I may be going out on a limb here, but if the FIA have actually gone and simply deleted the third condition, it would seem to imply that a driver overtaking on the inside does not even need to be fully alongside at the apex to own the corner at exit — they only need to have their front axle up to the other driver’s mirror at the apex to have the right to run the other driver off the road.

This might explain the stewards’ language in their ruling:

The Stewards […] determined that car 81 had its front axle at least alongside the mirror of Car 1 prior to and at the apex of corner 1 when trying to overtake Car 1 on the inside. In fact, Car 81 was alongside Car 1 at the apex. Based on the Driver’s Standards Guidelines, it was therefore Car 81’s corner and he was entitled to be given room.

The observation that “alongside Car 1 at the apex” is there, but almost as an aside; it seems that the controlling determination is that the front axle was alongside the mirror at the apex, and so even if the stewards deemed Verstappen were ahead slightly at the apex, as Red Bull argue, he still would not have been entitled to any room. (Ironic, considering it was Horner who, after Norris and Verstappen’s battle at Mexico City, complained that the driving standard guidelines were making it too easy to overtake on the outside.)

This creates a confusing inconsistency: When a driver is overtaking on the outside, they can earn the right to room by being ahead at the apex and through to the exit. But when a driver is defending on the outside, there is a significantly higher bar to clear, in that they must be so far ahead that the driver on the inside does not have their front axle up to their mirror. (In Jeddah, Piastri had pulled ahead of Verstappen before reaching the braking zone — so who was overtaking whom?)

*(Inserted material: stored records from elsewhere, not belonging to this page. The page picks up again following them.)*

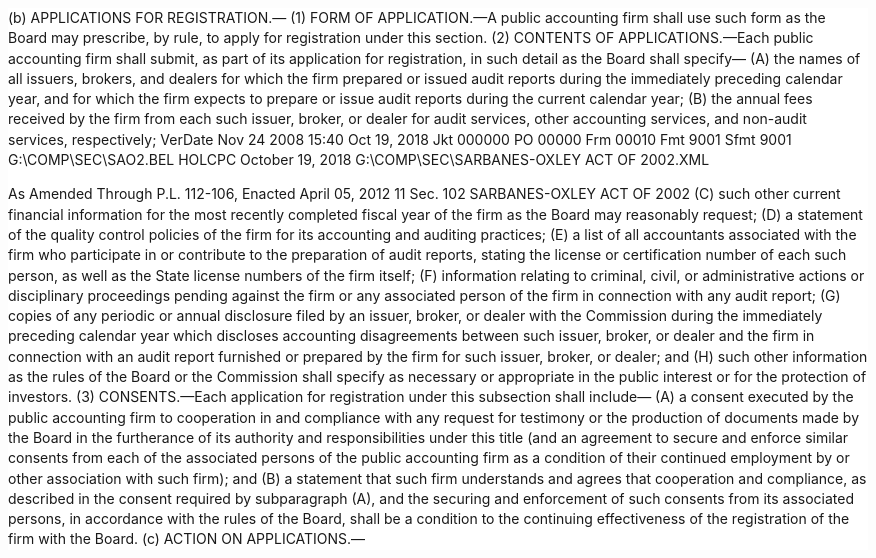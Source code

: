 (b) APPLICATIONS FOR REGISTRATION.—
(1) FORM OF APPLICATION.—A public accounting firm shall
use such form as the Board may prescribe, by rule, to apply
for registration under this section.
(2) CONTENTS OF APPLICATIONS.—Each public accounting
firm shall submit, as part of its application for registration, in
such detail as the Board shall specify—
(A) the names of all issuers, brokers, and dealers for
which the firm prepared or issued audit reports during the
immediately preceding calendar year, and for which the
firm expects to prepare or issue audit reports during the
current calendar year;
(B) the annual fees received by the firm from each
such issuer, broker, or dealer for audit services, other accounting services, and non-audit services, respectively;
VerDate Nov 24 2008 15:40 Oct 19, 2018 Jkt 000000 PO 00000 Frm 00010 Fmt 9001 Sfmt 9001 G:\COMP\SEC\SAO2.BEL HOLCPC
October 19, 2018
G:\COMP\SEC\SARBANES-OXLEY ACT OF 2002.XML

As Amended Through P.L. 112-106, Enacted April 05, 2012
11 Sec. 102 SARBANES-OXLEY ACT OF 2002
(C) such other current financial information for the
most recently completed fiscal year of the firm as the
Board may reasonably request;
(D) a statement of the quality control policies of the
firm for its accounting and auditing practices;
(E) a list of all accountants associated with the firm
who participate in or contribute to the preparation of audit
reports, stating the license or certification number of each
such person, as well as the State license numbers of the
firm itself;
(F) information relating to criminal, civil, or administrative actions or disciplinary proceedings pending against
the firm or any associated person of the firm in connection
with any audit report;
(G) copies of any periodic or annual disclosure filed by
an issuer, broker, or dealer with the Commission during
the immediately preceding calendar year which discloses
accounting disagreements between such issuer, broker, or
dealer and the firm in connection with an audit report furnished or prepared by the firm for such issuer, broker, or
dealer; and
(H) such other information as the rules of the Board
or the Commission shall specify as necessary or appropriate in the public interest or for the protection of investors.
(3) CONSENTS.—Each application for registration under
this subsection shall include—
(A) a consent executed by the public accounting firm
to cooperation in and compliance with any request for testimony or the production of documents made by the Board
in the furtherance of its authority and responsibilities
under this title (and an agreement to secure and enforce
similar consents from each of the associated persons of the
public accounting firm as a condition of their continued
employment by or other association with such firm); and
(B) a statement that such firm understands and
agrees that cooperation and compliance, as described in
the consent required by subparagraph (A), and the securing and enforcement of such consents from its associated
persons, in accordance with the rules of the Board, shall
be a condition to the continuing effectiveness of the registration of the firm with the Board.
(c) ACTION ON APPLICATIONS.—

Of course, this is all based on a best guess of what the driving standards actually say. The Race actually reported the opposite of Brundle — that the tweaks this year did not influence this incident, that the guidelines still hold that Piastri needed to leave room, and that the stewards would have looked differently on the incident had they felt Verstappen could have make the corner and/or forced a collision.

It seems high time for the FIA to publish the driving guidelines so that fans can actually understand what the rules are. Is there any other sport in the world where match-defining rulings are adjudicated under a secret rulebook that the governing body refuses to publish?